I like to remind myself that it is easy to think we are walking the path when we hang out with “our choir” but the true test is to come back to our families, to be in relationship, to sit with those we disagree with, to choose listening above talking, to give even when we don’t receive, to hold space for those who can’t breathe any peace anymore.
So here are 10 tips, which should help you tap into your Heart, and keep your “cool” while healing you and your family karma…
- Choose peace over being right. What matters to you is to be right or would you choose peace instead? Often not getting into a discussion or argument, while not “checking out” but keeping an active listening is a place of true power.
- Remember everyone has shadows (you too!). So when you see someone shadows and don’t understand how they can’t see it, imagine your shadows, that other see but that you cannot see. Equal & Fair game J
- Dealing with someone who is very difficult. When facing someone who has a lot of anger, judgment, remember you only have to be with that person for a few hours or days, but they have to be with their pain 24/7 and may be all their life. A powerful way to open to empathy and compassion.
- The story in your head. Often with a family member or old relationships, we have build a story and have “framed” that person in it forever. Open to the possibility that your story might have missing elements (your shadows, unknown fact, etc) and is often much bigger than the truth. Come into the space with an open heart like it’s the first time you meet that person, give a chance to a new energy.
- Enter the space with forgiveness. Decide before meeting that you will give your forgiveness over the past and whatever will happen: “I create a space where you can be angry, where you can disagree with me, and in that space, I still love you and hold your pain”. You will be surprised of the powerful shift in energy when you hold that prayer/thought as you meet others.

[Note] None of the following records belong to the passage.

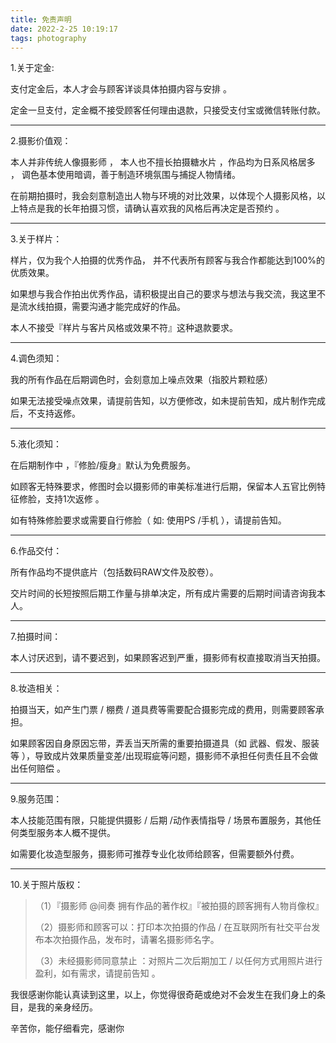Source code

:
 ```yaml
---
title: 免责声明
date: 2022-2-25 10:19:17
tags: photography
---
```


1.关于定金:

支付定金后，本人才会与顾客详谈具体拍摄内容与安排 。

定金一旦支付，定金概不接受顾客任何理由退款，只接受支付宝或微信转账付款。

------

2.摄影价值观：

本人并非传统人像摄影师 ， 本人也不擅长拍摄糖水片 ，作品均为日系风格居多 ，  调色基本使用暗调，善于制造环境氛围与捕捉人物情绪。

在前期拍摄时，我会刻意制造出人物与环境的对比效果，以体现个人摄影风格，以上特点是我的长年拍摄习惯，请确认喜欢我的风格后再决定是否预约 。

------

3.关于样片：

样片，仅为我个人拍摄的优秀作品， 并不代表所有顾客与我合作都能达到100%的优质效果。

如果想与我合作拍出优秀作品，请积极提出自己的要求与想法与我交流，我这里不是流水线拍摄，需要沟通才能完成好的作品。

本人不接受『样片与客片风格或效果不符』这种退款要求。

------

4.调色须知：

我的所有作品在后期调色时，会刻意加上噪点效果（指胶片颗粒感）

如果无法接受噪点效果，请提前告知，以方便修改，如未提前告知，成片制作完成后，不支持返修。

------

5.液化须知：

在后期制作中 ，『修脸/瘦身』默认为免费服务。

如顾客无特殊要求，修图时会以摄影师的审美标准进行后期，保留本人五官比例特征修脸，支持1次返修 。

如有特殊修脸要求或需要自行修脸（ 如: 使用PS /手机 ），请提前告知。

------

6.作品交付：

所有作品均不提供底片（包括数码RAW文件及胶卷）。

交片时间的长短按照后期工作量与排单决定，所有成片需要的后期时间请咨询我本人。

------

7.拍摄时间：

本人讨厌迟到，请不要迟到，如果顾客迟到严重，摄影师有权直接取消当天拍摄。

------

8.妆造相关：

拍摄当天，如产生门票 / 棚费 / 道具费等需要配合摄影完成的费用，则需要顾客承担。

如果顾客因自身原因忘带，弄丢当天所需的重要拍摄道具（如 武器、假发、服装等 ），导致成片效果质量变差/出现瑕疵等问题，摄影师不承担任何责任且不会做出任何赔偿 。

------

9.服务范围：

本人技能范围有限，只能提供摄影 / 后期 /动作表情指导 / 场景布置服务，其他任何类型服务本人概不提供。

如需要化妆造型服务，摄影师可推荐专业化妆师给顾客，但需要额外付费。

------

10.关于照片版权：

> （1）『摄影师 @间奏 拥有作品的著作权』『被拍摄的顾客拥有人物肖像权』
>
> （2）摄影师和顾客可以：打印本次拍摄的作品 / 在互联网所有社交平台发布本次拍摄作品，发布时，请署名摄影师名字。
>
> （3）未经摄影师同意禁止 ：对照片二次后期加工 / 以任何方式用照片进行盈利，如有需求，请提前告知 。

我很感谢你能认真读到这里，以上，你觉得很奇葩或绝对不会发生在我们身上的条目，是我的亲身经历。

辛苦你，能仔细看完，感谢你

- Be vulnerable. When we share our stories from a place of authenticity and vulnerability we allow others to see us. But it also allows others to be vulnerable and to be seen. Once someone has been fully seen it create a safe space, no need to “protect” or “fight”. I am offering my brokenness. I allow you to be broken with me.
- Understand that there is more between you & them than the story of this life... It might be harder if you don’t believe in souls and in the fact that we have previous lives lived with others. But yes we have often been with our family members in many lives before (and it was not always peaceful & easy!). I have a personal powerful example of a family karmic tension that was almost fully resolved once I learned the past lives I had with them. I totally understood why those tensions were there and I could release the “story” I created knowing there was way more to it than any memories I had.

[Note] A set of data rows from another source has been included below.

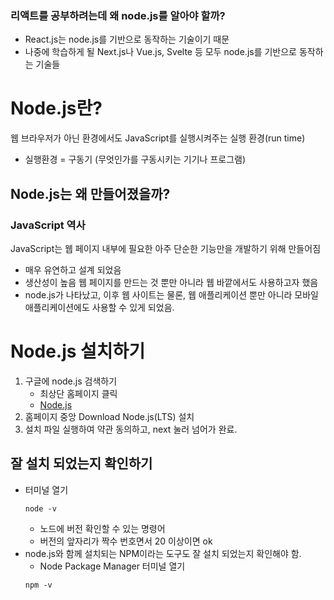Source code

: ### 리액트를 공부하려는데 왜 node.js를 알아야 할까?
- React.js는 node.js를 기반으로 동작하는 기술이기 때문
- 나중에 학습하게 될 Next.js나 Vue.js, Svelte 등 모두 node.js를 기반으로 동작하는 기술들

# Node.js란?
웹 브라우저가 아닌 환경에서도 JavaScript를 실행시켜주는 실행 환경(run time)
- 실행환경 = 구동기 (무엇인가를 구동시키는 기기나 프로그램)

## Node.js는 왜 만들어졌을까?
### JavaScript 역사
JavaScript는 웹 페이지 내부에 필요한 아주 단순한 기능만을 개발하기 위해 만들어짐
- 매우 유연하고 설계 되었음
- 생산성이 높음
웹 페이지를 만드는 것 뿐만 아니라 웹 바깥에서도 사용하고자 했음
- node.js가 나타났고, 이후 웹 사이트는 물론, 웹 애플리케이션 뿐만 아니라 모바일 애플리케이션에도 사용할 수 있게 되었음.

# Node.js 설치하기
1. 구글에 node.js 검색하기
    - 최상단 홈페이지 클릭
    - [Node.js](https://nodejs.org/en)
2. 홈페이지 중앙 Download Node.js(LTS) 설치
3. 설치 파일 실행하여 약관 동의하고, next 눌러 넘어가 완료.

## 잘 설치 되었는지 확인하기
- 터미널 열기
    ```
    node -v 
    ```
    - 노드에 버전 확인할 수 있는 명령어
    - 버전의 앞자리가 짝수 번호면서 20 이상이면 ok
- node.js와 함께 설치되는 NPM이라는 도구도 잘 설치 되었는지 확인해야 함.
    - Node Package Manager
    터미널 열기
    ```
    npm -v
    ```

- Release expectation. It’s ok if we disagree. I can agree to disagree. I can agree that we are not going to find a ground of full liberation. It is not my job, even as a healer/seeker/channeler to heal you. I will own my stuff and my issues, but I won’t have to “own yours” nor do I have to be “your medicine”. I release you so you can release me.
- Focus on what you have in common. Even with very difficult people, there are subject, places, ideas, we agree on. Can we talk more about those? Can I focus more on the discussions where you and I agree? I will build & reinforce the bridge, even the tiniest one. It is where you and I can start the work and walking with more ease together.
- Your way of showing love is different than mine. Your mother, father, brother, sister, uncle, etc have a different way to show love than the one we might “want/need”. I might not tell you “I love you” but I will cook for you or help you to do something. Read the 5 languages of Love and have fun taking the test with your relatives.
There is no miracle solution or perfect relationship. Remember that it is in the area of tension, on the edges, that we grow, that we learn, that the divine comes in. A dear friend and pastor reminded me last weekend that God/Higher Consciousness comes in from the EDGES. Not from the obvious, not from the center. So be curious and interested and see the messages of your guides coming from those areas of tension. I promise you that in the case of family, your soul was not born there randomly and some of the greatest gifts of light come from the darkest member of our tribe.
Finally, surround yourself with an attitude of Love, brings Love in, show Love in your words, your act. Walk your talk as best as you can. And be gentle with yourself, bringing Joy, compassion and humor in a difficult situation will for sure shift the energy. We cannot be responsible for how other react, but we can AND HAVE TO fully own how we show up and re-act. Be Love. Be You.
Oh and a good idea is to bring some sage and smudge the room and people when you get there! First time I did this in my family everyone looks at me “weird” but they enjoyed it so much that they ask me to get them some sage smudge for this holiday! Sage is smarter than us all ;-)
Happy Holy Days, Merry Christmas, Happy Hannukah, Happy Yule!